◆ **ASSIGNED TASK**
Keep the pictures out and restate every record exactly.

### SUPPLIED INFORMATION ###

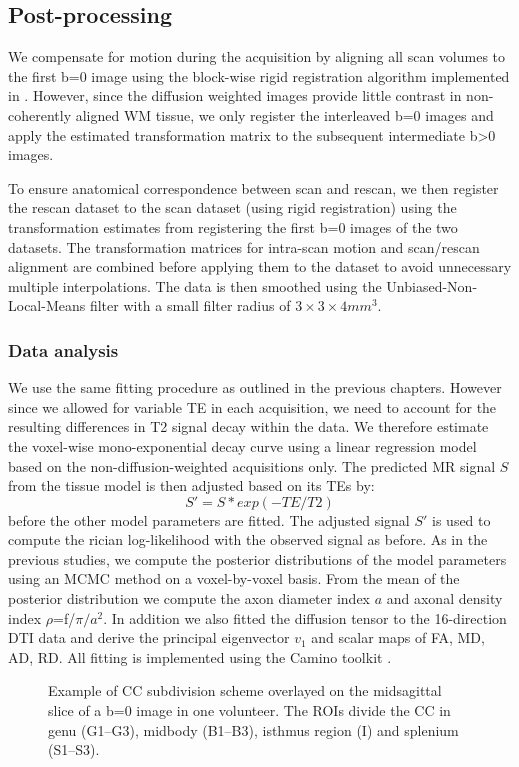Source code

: \subsection{Post-processing}
We compensate for motion during the acquisition by aligning all scan volumes to the first b=0 image using the block-wise rigid registration algorithm \citep{Ourselin:2001} implemented in \citep{Modat:2010}. However, since the diffusion weighted images provide little contrast in non-coherently aligned WM tissue, we only register the interleaved b=0 images and apply the estimated transformation matrix to the subsequent intermediate b>0 images.   

To ensure anatomical correspondence between scan and rescan, we then register the rescan dataset to the scan dataset (using rigid registration) using the transformation estimates from registering  the first b=0 images of the two datasets. The transformation matrices for intra-scan motion and scan/rescan alignment are combined before applying them to the dataset to avoid unnecessary multiple interpolations. The data is then smoothed using the Unbiased-Non-Local-Means filter \citep{Tristan-Vega:2012} with a small filter radius of $3\times3\times4 mm^3$.

\subsubsection*{Data analysis}
We use the same fitting procedure as outlined in the previous chapters. However since we allowed for variable TE in each acquisition, we need to account for the resulting differences in T2 signal decay within the data. We therefore estimate the voxel-wise mono-exponential decay curve using a linear regression model based on the non-diffusion-weighted acquisitions only. The predicted MR signal $S$ from the tissue model is then adjusted based on its \glspl{TE} by:
\begin{equation}
	S' = S * exp(-TE/T2)
\end{equation}
before the other model parameters are fitted. The adjusted signal $S'$ is used to compute the rician log-likelihood with the observed signal as before. As in the previous studies, we compute the posterior distributions of the model parameters using an MCMC method on a voxel-by-voxel basis. From the mean of the posterior distribution we compute the axon diameter index $a$ and axonal density index $\rho$=f/$\pi/a^2$. In addition we also fitted the diffusion tensor to the 16-direction DTI data and derive the principal eigenvector $v_1$ and scalar maps of FA, MD, AD, RD. All fitting is implemented using the Camino toolkit \citep{Cook:2006}.
\begin{figure}[ht]
	\centering
	\caption{Example of CC subdivision scheme overlayed on the midsagittal slice of a b=0 image in one volunteer. The ROIs divide the CC in genu (G1--G3), midbody (B1--B3), isthmus region (I) and splenium (S1--S3).}
	\label{fig:chap9 CC ROIs}
\end{figure}
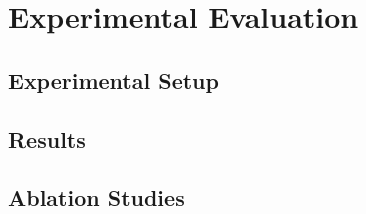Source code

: \chapter{Experimental Evaluation}



\section{Experimental Setup}



\section{Results}



\section{Ablation Studies}


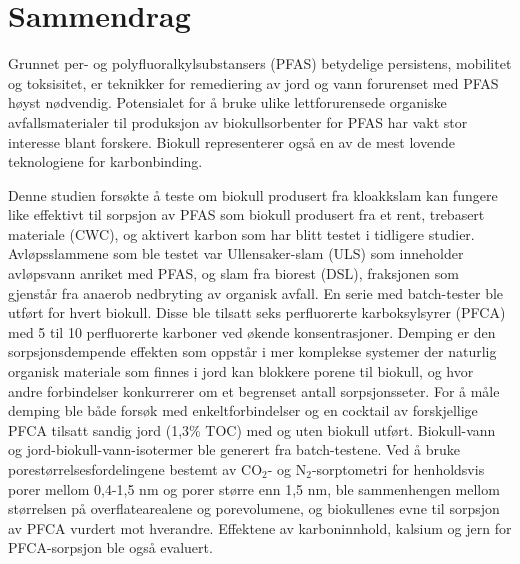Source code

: \newpage
{}
\section*{Sammendrag}
Grunnet per- og polyfluoralkylsubstansers (PFAS) betydelige persistens, mobilitet og toksisitet, er teknikker for remediering av jord og vann forurenset med PFAS høyst nødvendig. Potensialet for å bruke ulike lettforurensede organiske avfallsmaterialer til produksjon av biokullsorbenter for PFAS har vakt stor interesse blant forskere. Biokull representerer også en av de mest lovende teknologiene for karbonbinding.

Denne studien forsøkte å teste om biokull produsert fra kloakkslam kan fungere like effektivt til sorpsjon av PFAS som biokull produsert fra et rent, trebasert materiale (CWC), og aktivert karbon som har blitt testet i tidligere studier. Avløpsslammene som ble testet var Ullensaker-slam (ULS) som inneholder avløpsvann anriket med PFAS, og slam fra biorest (DSL), fraksjonen som gjenstår fra anaerob nedbryting av organisk avfall. En serie med batch-tester ble utført for hvert biokull. Disse ble tilsatt seks perfluorerte karboksylsyrer (PFCA) med 5 til 10 perfluorerte karboner ved økende konsentrasjoner. Demping er den sorpsjonsdempende effekten som oppstår i mer komplekse systemer der naturlig organisk materiale som finnes i jord kan blokkere porene til biokull, og hvor andre forbindelser konkurrerer om et begrenset antall sorpsjonsseter. For å måle demping ble både forsøk med enkeltforbindelser og en cocktail av forskjellige PFCA tilsatt sandig jord (1,3\% TOC) med og uten biokull utført. Biokull-vann og jord-biokull-vann-isotermer ble generert fra batch-testene. Ved å bruke porestørrelsesfordelingene bestemt av $\mathrm{CO_2}$- og $\mathrm{N_2}$-sorptometri for henholdsvis porer mellom 0,4-1,5 nm og porer større enn 1,5 nm, ble sammenhengen mellom størrelsen på overflatearealene og porevolumene, og biokullenes evne til sorpsjon av PFCA vurdert mot hverandre. Effektene av karboninnhold, kalsium og jern for PFCA-sorpsjon ble også evaluert.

###

◆ **PROBLEM SOLUTION**
Source code

: \subsection{Post-processing}
We compensate for motion during the acquisition by aligning all scan volumes to the first b=0 image using the block-wise rigid registration algorithm \citep{Ourselin:2001} implemented in \citep{Modat:2010}. However, since the diffusion weighted images provide little contrast in non-coherently aligned WM tissue, we only register the interleaved b=0 images and apply the estimated transformation matrix to the subsequent intermediate b>0 images.   

To ensure anatomical correspondence between scan and rescan, we then register the rescan dataset to the scan dataset (using rigid registration) using the transformation estimates from registering  the first b=0 images of the two datasets. The transformation matrices for intra-scan motion and scan/rescan alignment are combined before applying them to the dataset to avoid unnecessary multiple interpolations. The data is then smoothed using the Unbiased-Non-Local-Means filter \citep{Tristan-Vega:2012} with a small filter radius of $3\times3\times4 mm^3$.

\subsubsection*{Data analysis}
We use the same fitting procedure as outlined in the previous chapters. However since we allowed for variable TE in each acquisition, we need to account for the resulting differences in T2 signal decay within the data. We therefore estimate the voxel-wise mono-exponential decay curve using a linear regression model based on the non-diffusion-weighted acquisitions only. The predicted MR signal $S$ from the tissue model is then adjusted based on its \glspl{TE} by:
\begin{equation}
	S' = S * exp(-TE/T2)
\end{equation}
before the other model parameters are fitted. The adjusted signal $S'$ is used to compute the rician log-likelihood with the observed signal as before. As in the previous studies, we compute the posterior distributions of the model parameters using an MCMC method on a voxel-by-voxel basis. From the mean of the posterior distribution we compute the axon diameter index $a$ and axonal density index $\rho$=f/$\pi/a^2$. In addition we also fitted the diffusion tensor to the 16-direction DTI data and derive the principal eigenvector $v_1$ and scalar maps of FA, MD, AD, RD. All fitting is implemented using the Camino toolkit \citep{Cook:2006}.
\begin{figure}[ht]
	\centering
	\caption{Example of CC subdivision scheme overlayed on the midsagittal slice of a b=0 image in one volunteer. The ROIs divide the CC in genu (G1--G3), midbody (B1--B3), isthmus region (I) and splenium (S1--S3).}
	\label{fig:chap9 CC ROIs}
\end{figure}
Source code

: \chapter{Experimental Evaluation}



\section{Experimental Setup}



\section{Results}



\section{Ablation Studies}


Source code

: \newpage
{}
\section*{Sammendrag}
Grunnet per- og polyfluoralkylsubstansers (PFAS) betydelige persistens, mobilitet og toksisitet, er teknikker for remediering av jord og vann forurenset med PFAS høyst nødvendig. Potensialet for å bruke ulike lettforurensede organiske avfallsmaterialer til produksjon av biokullsorbenter for PFAS har vakt stor interesse blant forskere. Biokull representerer også en av de mest lovende teknologiene for karbonbinding.

Denne studien forsøkte å teste om biokull produsert fra kloakkslam kan fungere like effektivt til sorpsjon av PFAS som biokull produsert fra et rent, trebasert materiale (CWC), og aktivert karbon som har blitt testet i tidligere studier. Avløpsslammene som ble testet var Ullensaker-slam (ULS) som inneholder avløpsvann anriket med PFAS, og slam fra biorest (DSL), fraksjonen som gjenstår fra anaerob nedbryting av organisk avfall. En serie med batch-tester ble utført for hvert biokull. Disse ble tilsatt seks perfluorerte karboksylsyrer (PFCA) med 5 til 10 perfluorerte karboner ved økende konsentrasjoner. Demping er den sorpsjonsdempende effekten som oppstår i mer komplekse systemer der naturlig organisk materiale som finnes i jord kan blokkere porene til biokull, og hvor andre forbindelser konkurrerer om et begrenset antall sorpsjonsseter. For å måle demping ble både forsøk med enkeltforbindelser og en cocktail av forskjellige PFCA tilsatt sandig jord (1,3\% TOC) med og uten biokull utført. Biokull-vann og jord-biokull-vann-isotermer ble generert fra batch-testene. Ved å bruke porestørrelsesfordelingene bestemt av $\mathrm{CO_2}$- og $\mathrm{N_2}$-sorptometri for henholdsvis porer mellom 0,4-1,5 nm og porer større enn 1,5 nm, ble sammenhengen mellom størrelsen på overflatearealene og porevolumene, og biokullenes evne til sorpsjon av PFCA vurdert mot hverandre. Effektene av karboninnhold, kalsium og jern for PFCA-sorpsjon ble også evaluert.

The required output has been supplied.